Katherine, on the stairs, heard the woman’s voice, hard, callous, brooking no response, telling Joe that she wanted to see Katherine Jardine now.
She met Joe half-way up the stairs.
‘There’s a woman who…,’
‘I know, Joe,’ Katherine comforted him. ‘Give me a moment and then send her up.’
Katherine positioned herself behind the glass slab which was her desk and pretended to write.
‘So this is the Katherine Jardine Gallery,’ Susannah flounced in, drawled, did nothing to hide her venom.
Katherine saw a Susannah with gilded hair, a bright red couture suit. She didn’t speak, waited.
‘Must have cost old Tom a good few grand this dump.’
‘I beg your pardon,’ Katherine was astounded by the implication.
‘I beg your pardon,’ Susannah mimicked her. ‘Beg away, Miss hoity toity. You must be good at begging to have gotten all you did from old Tom. Oh, don’t pretend you don’t know what I’m talking about. Seducing the old codger with your hoity toity words and your hoity toity manner, beguiling him with that little brat. Too good for me, he thought. This dump was too good for me. Couldn’t take me here. How much did the place cost him then?’
‘This is my Gallery, Ms Holmes,’ Katherine’s tone was icy. ‘I paid for it. Please leave. Now.’
‘I’m not going anywhere,’ Susannah sat down on the chair in front of the desk to give emphasis to her words. ‘Not until you agree to my claim. I’ve had it with waiting for these lawyers. Agree now, or…’
‘Don’t be ridiculous,’ Katherine hissed, looked at her as she might look at a bevy of vermin. ‘It has nothing to do with me.’
‘Don’t be ridiculous,’ Susannah aped her. ‘So high and mighty, aren’t we? But he couldn’t get it up with you, eh? Your royal highness was too good for sex. Too good to spread y
our legs. Had to have it with me. With the servants, eh? Bet your royal highness wouldn’t dress up in little ruffled maid’s skirts. Without panties, of course. No panties for old Tom, just seamed silk stockings. That made him hard as a ram.’ She laughed, her mouth a red slash.
‘Don’t be vulgar,’ Katherine’s hands were trembling. She clenched them in her lap.
‘Vulgar, am I? Not good enough. You’re the one who made him think I wasn’t good enough for marrying. Hoity toity bitch. He would have married me if it hadn’t been for you. He liked my ass. Liked my teats. He’d put his cock just there,’ she flaunted her ample breasts ‘and get me to suck away.’

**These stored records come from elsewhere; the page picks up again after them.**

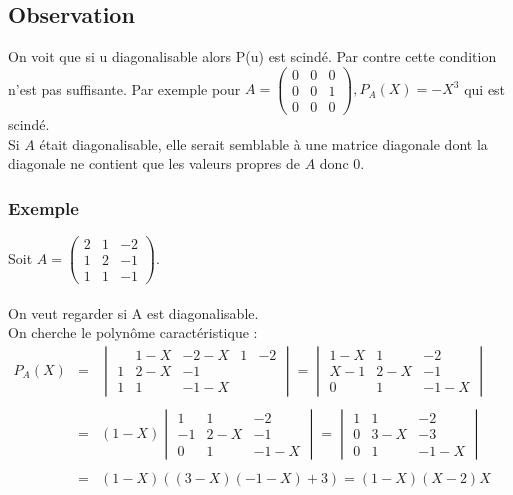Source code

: \documentclass[a4paper,10pt]{book} %
\begin{document}
\subsection{Observation}
On voit que si u diagonalisable alors P(u) est scindé. Par contre cette condition n'est pas suffisante. Par exemple pour $A=\begin{pmatrix}
0&0&0\\0&0&1\\0&0&0
\end{pmatrix}, P_A(X)=-X^3$ qui est scindé.\\

Si $A$ était diagonalisable, elle serait semblable à une matrice diagonale dont la diagonale ne contient que les valeurs propres de $A$ donc 0.

\subsubsection{Exemple}
Soit $A=\begin{pmatrix}
2&1&-2\\1&2&-1\\1&1&-1
\end{pmatrix}$.\\\\

On veut regarder si A est diagonalisable.\\
On cherche le polynôme caractéristique :\\

$\begin{array}{rcl}P_A(X)&=&\begin{vmatrix}&1-X&-
2-X&1&-2\\1&2-X&-1\\1&1&-1-X
\end{vmatrix}=\begin{vmatrix}
1-X&1&-2\\X-1&2-X&-1\\0&1&-1-X
\end{vmatrix}\\\\
&=&(1-X)\begin{vmatrix}
1&1&-2\\-1&2-X&-1\\0&1&-1-X
\end{vmatrix}=\begin{vmatrix}
1&1&-2\\0&3-X&-3\\0&1&-1-X
\end{vmatrix}\\\\
&=&(1-X)((3-X)(-1-X)+3)=(1-X)(X-2)X\end{array}$\\
\end{document}

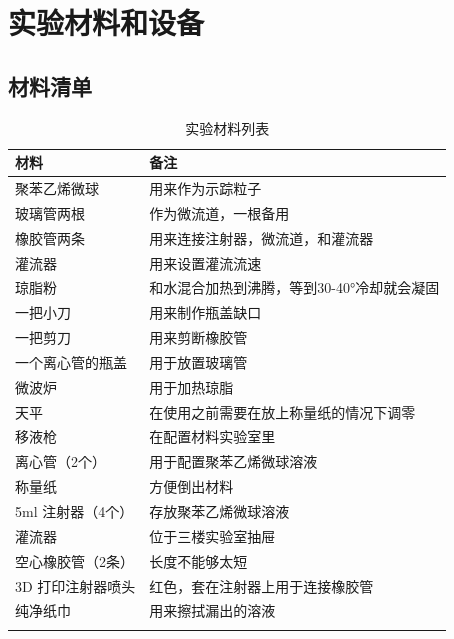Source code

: \documentclass[12pt]{article}
\begin{document}
\section{实验材料和设备}
\subsection{材料清单}

{
    \footnotesize
    \begin{longtable}{@{} p{5cm} p{10cm} @{}}
        \toprule
        \textbf{材料} & \textbf{备注} \\ 
        \midrule
        
        
        聚苯乙烯微球        & 用来作为示踪粒子\\
        玻璃管两根          & 作为微流道，一根备用\\
        橡胶管两条              & 用来连接注射器，微流道，和灌流器 \\
        灌流器              & 用来设置灌流流速 \\
        琼脂粉              & 和水混合加热到沸腾，等到30-40°冷却就会凝固\\
        一把小刀            & 用来制作瓶盖缺口      \\
        一把剪刀            & 用来剪断橡胶管    \\
        一个离心管的瓶盖    & 用于放置玻璃管\\
        微波炉              & 用于加热琼脂 \\
        天平                 & 在使用之前需要在放上称量纸的情况下调零 \\ 
        移液枪               & 在配置材料实验室里 \\ 
        离心管（2个）        & 用于配置聚苯乙烯微球溶液 \\ 
        称量纸               & 方便倒出材料   \\
        5ml 注射器（4个）    & 存放聚苯乙烯微球溶液 \\ 
        灌流器               & 位于三楼实验室抽屉 \\ 
        空心橡胶管（2条）    & 长度不能够太短 \\ 
        3D 打印注射器喷头    & 红色，套在注射器上用于连接橡胶管 \\ 
        纯净纸巾             & 用来擦拭漏出的溶液 \\ 
        \bottomrule
        \caption{实验材料列表} \\
    \end{longtable}
}
\end{document}
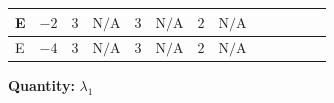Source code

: \documentclass[8pt]{article}
\begin{document}
\begin{landscape}
\begin{longtable}{@{}llcccccc >{\raggedright\arraybackslash}p{0.21\linewidth} >{\raggedright\arraybackslash}p{0.21\linewidth} >{\raggedright\arraybackslash}p{0.21\linewidth}@{}}
\midrule
E & $-2$ & $3$ & $\text{N/A}$ & $3$ & $\text{N/A}$ & $2$ & $\text{N/A}$ & \scriptsize\adjustbox{max width=\linewidth}{$\begin{gathered} +\frac{3 {g_1}^4}{4}\end{gathered}$} & \scriptsize\adjustbox{max width=\linewidth}{$\begin{gathered} +12 {\lambda_1}^2\end{gathered}$} & \scriptsize\adjustbox{max width=\linewidth}{$\begin{gathered} +6 {\lambda_{HS_1}^{(1)}}^2\end{gathered}$} \\
\midrule
E & $-4$ & $3$ & $\text{N/A}$ & $3$ & $\text{N/A}$ & $2$ & $\text{N/A}$ & \scriptsize\adjustbox{max width=\linewidth}{$\begin{gathered} +\frac{3 {g_1}^4}{4}\end{gathered}$} & \scriptsize\adjustbox{max width=\linewidth}{$\begin{gathered} +12 {\lambda_1}^2\end{gathered}$} & \scriptsize\adjustbox{max width=\linewidth}{$\begin{gathered} +6 {\lambda_{HS_1}^{(1)}}^2\end{gathered}$} \\
\midrule
\bottomrule
\end{longtable}
\clearpage
\noindent\textbf{Quantity: }$\lambda_1$\par\smallskip

\end{landscape}
\end{document}
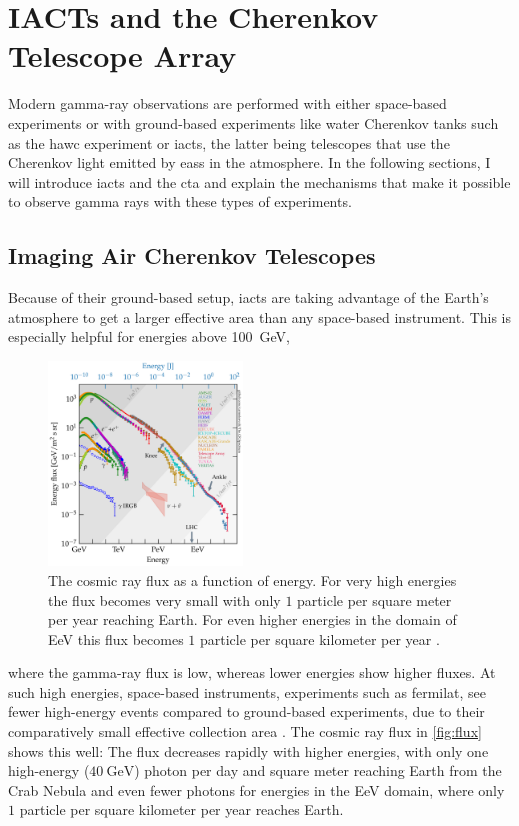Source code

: \chapter{IACTs and the Cherenkov Telescope Array}

Modern gamma-ray observations are performed with either space-based experiments or with
ground-based experiments like water Cherenkov tanks such as the \gls{hawc} \cite{hawc} experiment or \glspl{iact}, the latter
being telescopes that use the Cherenkov light emitted by \glspl{eas} in the atmosphere.
In the following sections, I will introduce \glspl{iact} and the \gls{cta} and explain the mechanisms
that make it possible to observe gamma rays with these types of experiments.


\section{Imaging Air Cherenkov Telescopes}
\label{sec:iact}

Because of their ground-based setup, \glspl{iact} are taking advantage of the Earth's atmosphere to get a
larger effective area than any space-based instrument. This is especially helpful for energies above
\SI{100}{\giga\eV},
\begin{figure}
    \centering
    \vspace*{-0.5cm}
    \includegraphics[width=0.46\textwidth]{graphics/cr_spectrum.pdf}
    \caption{The cosmic ray flux as a function of energy. For very high energies the flux becomes very
    small with only \(\num{1}\) particle per square meter per year reaching Earth. For even higher
    energies in the domain of \si{\exa\eV} this flux becomes \(\num{1}\) particle per square
    kilometer per year \cite{carmelo_2020}.}
    \label{fig:flux}
\end{figure}
where the gamma-ray flux is low, whereas lower energies show higher fluxes. At such high energies,
space-based instruments, experiments such as \gls{fermilat}, see fewer high-energy events compared
to ground-based experiments, due to their comparatively small effective collection area \cite[p.~256]{funk}.
The cosmic ray flux in \autoref{fig:flux} shows this well: The flux decreases rapidly with higher
energies, with only one high-energy (\greater\(\SI{40}{\giga\eV}\)) photon per day and square meter
reaching Earth from the Crab Nebula \cite{noethe_thesis} and even fewer photons for energies in the
\si{\exa\eV} domain, where only \(\num{1}\) particle per square kilometer per year reaches Earth.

‘Get out,’ Katherine hissed.
She laughed again. ‘Upsets you, does it? Well it’s going to upset you a whole lot more if you don’t give me what I want. ‘Cause I’m going to tell the world, tell the court, tell your little brat, every little bit of what old Tom did to me.’
Katherine rose, ‘If you don’t go now, I’m going to phone the police.’ She picked up the telephone receiver.

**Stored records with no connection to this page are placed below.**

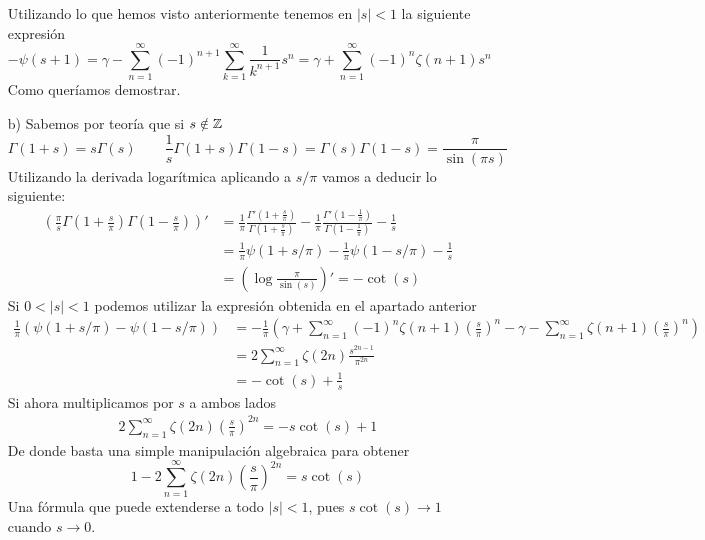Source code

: \documentclass[twoside]{article}
\begin{document}
\begin{sol}
\begin{itemize}
$$$$
Utilizando lo que hemos visto anteriormente tenemos en $|s|<1$ la siguiente expresión
$$
-\psi(s+1) = \gamma -  \sum_{n=1}^\infty(-1)^{n+1}\sum_{k=1}^\infty\frac{1}{k^{n+1}}  s^n = \gamma + \sum_{n=1}^\infty(-1)^{n}\zeta(n+1) s^n
$$
Como queríamos demostrar.
\newpage
\item[b)] Sabemos por teoría que si $s\notin \mathbb{Z}$
$$\Gamma(1+s)=s\Gamma(s)  \qquad \frac{1}{s}\Gamma(1+s)\Gamma(1-s)= 	\Gamma(s)\Gamma(1-s)=\frac{\pi}{\sin(\pi s)} \qquad 
$$
Utilizando la derivada logarítmica aplicando a $s/\pi$ vamos a deducir lo siguiente:
\begin{align*}
\left(\frac{\pi}{s}\Gamma\left(1+\frac{s}{\pi}\right)\Gamma\left(1-\frac{s}{\pi}\right)\right)' & = \frac{1}{\pi}\frac{\Gamma'\left(1+\frac{s}{\pi}\right)}{\Gamma\left(1+\frac{s}{\pi}\right)} - \frac{1}{\pi}\frac{\Gamma'(1-\frac{1}{\pi})}{\Gamma(1-\frac{1}{\pi})} - \frac{1}{s}\\
 &= \frac{1}{\pi}\psi(1+s/\pi)-\frac{1}{\pi}\psi(1-s/\pi) - \frac{1}{s}\\
&=\left(\log\frac{\pi}{\sin(s)}\right)'  = -\cot(s)
\end{align*}
Si $0<|s|<1$ podemos utilizar la expresión obtenida en el apartado anterior
\begin{align*}
\frac{1}{\pi}\left(\psi(1+s/\pi)-\psi(1-s/\pi)\right) &=  -\frac{1}{\pi}\left(\gamma+ \sum_{n=1}^\infty(-1)^{n}\zeta(n+1) \left(\frac{s}{\pi}\right)^n -  \gamma - \sum_{n=1}^\infty\zeta(n+1) \left(\frac{s}{\pi}\right)^n\right)\\
&=2\sum_{n=1}^\infty \zeta(2n)\frac{s^{2n-1}}{\pi^{2n}}\\
&=-\cot(s)+\frac{1}{s}
\end{align*}
Si ahora multiplicamos por $s$ a ambos lados
\begin{gather*}
2\sum_{n=1}^\infty \zeta(2n)\left(\frac{s}{\pi}\right)^{2n}=-s\cot(s)+1 
\end{gather*}
De donde basta una simple manipulación algebraica para obtener
$$
1-2\sum_{n=1}^\infty \zeta(2n)\left(\frac{s}{\pi}\right)^{2n}=s\cot(s)
$$
Una fórmula que puede extenderse a todo $|s|<1$, pues $s\cot(s)\to 1$ cuando $s\to 0$.
\end{itemize}
\end{sol}
\newpage
\end{document}
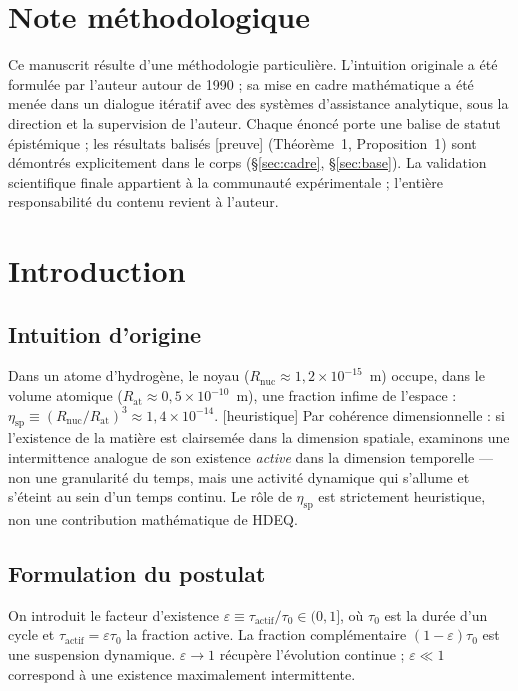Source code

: \documentclass[11pt,a4paper]{article}
\newcommand{\statut}[1]{{\footnotesize\textsf{[#1]}}}
\theoremstyle{plain}
\theoremstyle{definition}
\theoremstyle{remark}
\begin{document}
\section{Note m\'ethodologique}
Ce manuscrit r\'esulte d'une m\'ethodologie particuli\`ere. L'intuition originale a \'et\'e
formul\'ee par l'auteur autour de 1990 ; sa mise en cadre math\'ematique a \'et\'e men\'ee
dans un dialogue it\'eratif avec des syst\`emes d'assistance analytique, sous la
direction et la supervision de l'auteur. Chaque \'enonc\'e porte une balise de statut
\'epist\'emique ; les r\'esultats balis\'es \statut{preuve} (Th\'eor\`eme~1, Proposition~1)
sont d\'emontr\'es explicitement dans le corps (\S\ref{sec:cadre}, \S\ref{sec:base}). La
validation scientifique finale appartient \`a la communaut\'e exp\'erimentale ; l'enti\`ere
responsabilit\'e du contenu revient \`a l'auteur.

\section{Introduction}
\subsection{Intuition d'origine}
Dans un atome d'hydrog\`ene, le noyau ($R_{\mathrm{nuc}}\approx1{,}2\times10^{-15}$~m)
occupe, dans le volume atomique ($R_{\mathrm{at}}\approx0{,}5\times10^{-10}$~m), une
fraction infime de l'espace : $\eta_{\mathrm{sp}}\equiv(R_{\mathrm{nuc}}/R_{\mathrm{at}})^3
\approx1{,}4\times10^{-14}$. \statut{heuristique} Par coh\'erence dimensionnelle :
si l'existence de la mati\`ere est clairsem\'ee dans la dimension spatiale, examinons
une intermittence analogue de son existence \emph{active} dans la dimension
temporelle --- non une granularit\'e du temps, mais une activit\'e dynamique qui
s'allume et s'\'eteint au sein d'un temps continu. Le r\^ole de $\eta_{\mathrm{sp}}$
est strictement heuristique, non une contribution math\'ematique de HDEQ.

\subsection{Formulation du postulat}
On introduit le facteur d'existence $\varepsilon\equiv\tau_{\mathrm{actif}}/\tau_0\in(0,1]$,
o\`u $\tau_0$ est la dur\'ee d'un cycle et $\tau_{\mathrm{actif}}=\varepsilon\tau_0$ la
fraction active. La fraction compl\'ementaire $(1-\varepsilon)\tau_0$ est une suspension
dynamique. $\varepsilon\to1$ r\'ecup\`ere l'\'evolution continue ; $\varepsilon\ll1$
correspond \`a une existence maximalement intermittente.
\end{document}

Susannah stood, taking her time. ‘And one more thing, I might just put it about that your little brat is his. That wouldn’t make you happy, would it? It would distress the darling.’ Her voice reeked malice. ‘So you know where to send your agreement.’

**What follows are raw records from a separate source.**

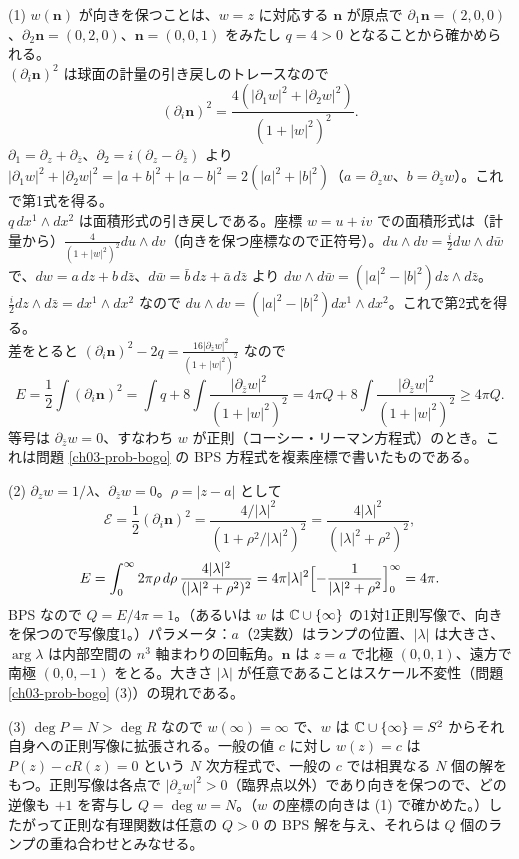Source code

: \begin{solution}
(1) $w(\bm n)$ が向きを保つことは、$w=z$ に対応する $\bm n$ が原点で $\partial_1\bm n=(2,0,0)$、$\partial_2\bm n=(0,2,0)$、$\bm n=(0,0,1)$ をみたし $q=4>0$ となることから確かめられる。\\
$(\partial_i\bm n)^2$ は球面の計量の引き戻しのトレースなので
\[
(\partial_i\bm n)^2=\frac{4(\lvert\partial_1w\rvert^2+\lvert\partial_2w\rvert^2)}{(1+\lvert w\rvert^2)^2}.
\]
$\partial_1=\partial_z+\partial_{\bar z}$、$\partial_2=i(\partial_z-\partial_{\bar z})$ より $\lvert\partial_1w\rvert^2+\lvert\partial_2w\rvert^2=\lvert a+b\rvert^2+\lvert a-b\rvert^2=2(\lvert a\rvert^2+\lvert b\rvert^2)$（$a=\partial_zw$、$b=\partial_{\bar z}w$）。これで第1式を得る。\\
$q\,dx^1\wedge dx^2$ は面積形式の引き戻しである。座標 $w=u+iv$ での面積形式は（計量から）$\frac{4}{(1+\lvert w\rvert^2)^2}du\wedge dv$（向きを保つ座標なので正符号）。$du\wedge dv=\frac{i}{2}dw\wedge d\bar w$ で、$dw=a\,dz+b\,d\bar z$、$d\bar w=\bar b\,dz+\bar a\,d\bar z$ より $dw\wedge d\bar w=(\lvert a\rvert^2-\lvert b\rvert^2)dz\wedge d\bar z$。$\frac i2dz\wedge d\bar z=dx^1\wedge dx^2$ なので $du\wedge dv=(\lvert a\rvert^2-\lvert b\rvert^2)dx^1\wedge dx^2$。これで第2式を得る。\\
差をとると $(\partial_i\bm n)^2-2q=\frac{16\lvert\partial_{\bar z}w\rvert^2}{(1+\lvert w\rvert^2)^2}$ なので
\[
E=\frac12\int(\partial_i\bm n)^2=\int q+8\int\frac{\lvert\partial_{\bar z}w\rvert^2}{(1+\lvert w\rvert^2)^2}=4\pi Q+8\int\frac{\lvert\partial_{\bar z}w\rvert^2}{(1+\lvert w\rvert^2)^2}\ge4\pi Q .
\]
等号は $\partial_{\bar z}w=0$、すなわち $w$ が正則（コーシー・リーマン方程式）のとき。これは問題 \ref{ch03-prob-bogo} の BPS 方程式を複素座標で書いたものである。

(2) $\partial_zw=1/\lambda$、$\partial_{\bar z}w=0$。$\rho=\lvert z-a\rvert$ として
\[
\mathcal E=\frac12(\partial_i\bm n)^2=\frac{4/\lvert\lambda\rvert^2}{(1+\rho^2/\lvert\lambda\rvert^2)^2}=\frac{4\lvert\lambda\rvert^2}{(\lvert\lambda\rvert^2+\rho^2)^2},
\]
\[
E=\int_0^\infty2\pi\rho\,d\rho\,\frac{4\lvert\lambda\rvert^2}{(\lvert\lambda\rvert^2+\rho^2)^2}=4\pi\lvert\lambda\rvert^2\Bigl[-\frac{1}{\lvert\lambda\rvert^2+\rho^2}\Bigr]_0^\infty=4\pi .
\]
BPS なので $Q=E/4\pi=1$。（あるいは $w$ は $\C\cup\{\infty\}$ の1対1正則写像で、向きを保つので写像度1。）パラメータ：$a$（2実数）はランプの位置、$\lvert\lambda\rvert$ は大きさ、$\arg\lambda$ は内部空間の $n^3$ 軸まわりの回転角。$\bm n$ は $z=a$ で北極 $(0,0,1)$、遠方で南極 $(0,0,-1)$ をとる。大きさ $\lvert\lambda\rvert$ が任意であることはスケール不変性（問題 \ref{ch03-prob-bogo} (3)）の現れである。

(3) $\deg P=N>\deg R$ なので $w(\infty)=\infty$ で、$w$ は $\C\cup\{\infty\}=S^2$ からそれ自身への正則写像に拡張される。一般の値 $c$ に対し $w(z)=c$ は $P(z)-cR(z)=0$ という $N$ 次方程式で、一般の $c$ では相異なる $N$ 個の解をもつ。正則写像は各点で $\lvert\partial_zw\rvert^2>0$（臨界点以外）であり向きを保つので、どの逆像も $+1$ を寄与し $Q=\deg w=N$。（$w$ の座標の向きは (1) で確かめた。）したがって正則な有理関数は任意の $Q>0$ の BPS 解を与え、それらは $Q$ 個のランプの重ね合わせとみなせる。
\end{solution}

Katherine watched her, as if in slow motion. It seemed to take an eternity for her to turn, for the stiletto heels to reach the door. And then suddenly Katherine’s mind snapped back into gear. She called after her, her voice controlled, ‘If my brat, as you choose to call her, is indeed Thomas’s daughter, then I think you’ll see that you have no case at all, Ms Holmes.’
The woman swung round and gave her a poisonous stare before proceeding down the stairs.
Alone Katherine found herself shaking. She paced, looked out the window at passing cars, at two strollers in flowered dresses. She tried to collect herself. Perhaps she ought to ring Julia Katz right now and give up the whole thing. Let that disgusting woman have what she wanted. Let the whole thing be over and done with.